La journée commence avec Aria Flame, groupe américain créé en 2011 par Aziza Poggi (ex-Dendura, chant mezzo soprano et compositrice) et Erik Sales (batterie). C’est la première fois que le groupe joue hors des États-Unis. Sur scène, leur logo très coloré représente un magnifique phénix. Aziza, qui porte une tenue chatoyante, fait découvrir aux festivaliers les compositions de l’EP «A World Of Silence». N’oubliant pas ses amitiés nouées au sein des Eve’s Apple, Aziza invite sur scène trois autres chanteuses qui sont loin d’être des inconnues: Grace Meridan (pour «Divine World»), Sabrina Cruz (pour «The Lonely Phoenix») et Kassandra Novell (pour «My Muse»). C’est lyrique et métal à la fois. Très intéressant pour les amateurs du genre. Pour la petite histoire, Aziza est aussi créatrice de fragrances. Une excellente première prestation pour entamer les hostilités avec celles et ceux qui ont survécu à la première journée. Le public encore clairsemé a l’air d’apprécier…
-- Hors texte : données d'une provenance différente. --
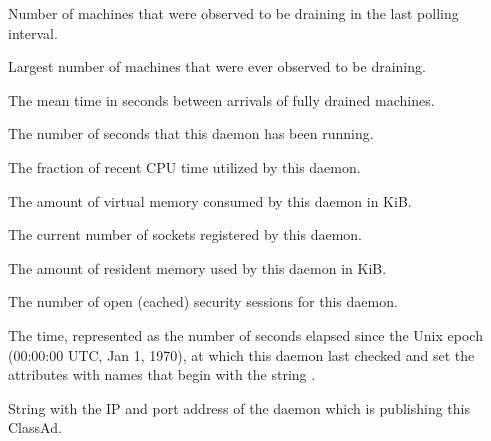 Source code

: \begin{description}
\item[\AdAttr{MachinesDraining}:] Number of machines that were observed
  to be draining in the last polling interval.

\item[\AdAttr{MachinesDrainingPeak}:] Largest number of machines that were
ever observed to be draining.

\item[\AdAttr{MeanDrainedArrived}:] The mean time in seconds 
between arrivals of fully drained machines.

\item[\AdAttr{MonitorSelfAge}:] The number of seconds that this daemon
  has been running.

\item[\AdAttr{MonitorSelfCPUUsage}:] The fraction of recent CPU time utilized
  by this daemon. 

\item[\AdAttr{MonitorSelfImageSize}:] The amount of virtual memory consumed by
  this daemon in KiB.

\item[\AdAttr{MonitorSelfRegisteredSocketCount}:] The current number of sockets
  registered by this daemon.

\item[\AdAttr{MonitorSelfResidentSetSize}:] The amount of resident memory
  used by this daemon in KiB.

\item[\AdAttr{MonitorSelfSecuritySessions}:] The number of open (cached)
  security sessions for this daemon.

\item[\AdAttr{MonitorSelfTime}:] The  time, represented as the number of
  seconds elapsed since the Unix epoch (00:00:00 UTC, Jan 1, 1970),
  at which this daemon last checked and set the attributes with names that
  begin with the string .
  
\item[\AdAttr{MyAddress}:] String with the IP and port address of the
 daemon which is publishing this ClassAd.


\end{description}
Le deuxième groupe de la journée nous vient d’Italie. En promotion pour son second album intitulé «Herons», Evenoire distille un métal symphonique qui explore les vieilles légendes. Sur le plan musical, cela se traduit par un mélange d’influences allant du gothique au métal symphonique, avec une forte connotation médiévale/folk. Sur scène, la très belle Lisy Stefanoni (qui joue aussi de la flûte) fait merveille dans cet exercice. Parmi les morceaux les plus intéressants, on retiendra «Herons», «The Newborn Spring» et «When The Sun Sets». On est dans le chant clair, non lyrique. L’ensemble a, par moment, un petit côté rock prog pas désagréable. Pour être complet, ajoutons que la belle Lisy est accompagnée sur scène par d'excellents guitaristes (Alessandro Gervasi et Toshiro Brunelli) ainsi que par Daniele Foroni (batterie) et Marco Binotto (basse). Le groupe affiche une belle cohésion et fournit une prestation très convaincante, mais qui risque de ne séduire qu’un public plus pointu.

Dépaysement assuré avec le groupe suivant puisque c’est une formation nippone qui envahit la scène. Tenues chatoyantes et technique musicale impeccable pour Magistina Saga. La chanteuse Iori interprète à merveille des morceaux au rythme assez soutenu pour la plupart, accompagnée par Urugi à la guitare et Kyo à la basse. Leurs compositions en japonais sont influencées par la musique des dessins animés et des jeux vidéos. C’est vitaminé et entraînant, même si l’on ne comprend pas un traître mot des paroles. Quand on voit le succès rencontré par les mangas auprès des jeunes, il y a fort à parier que l’on entendra encore parler de Magistina Saga… Les amateurs de métal plus conventionnel resteront cependant sur leur faim.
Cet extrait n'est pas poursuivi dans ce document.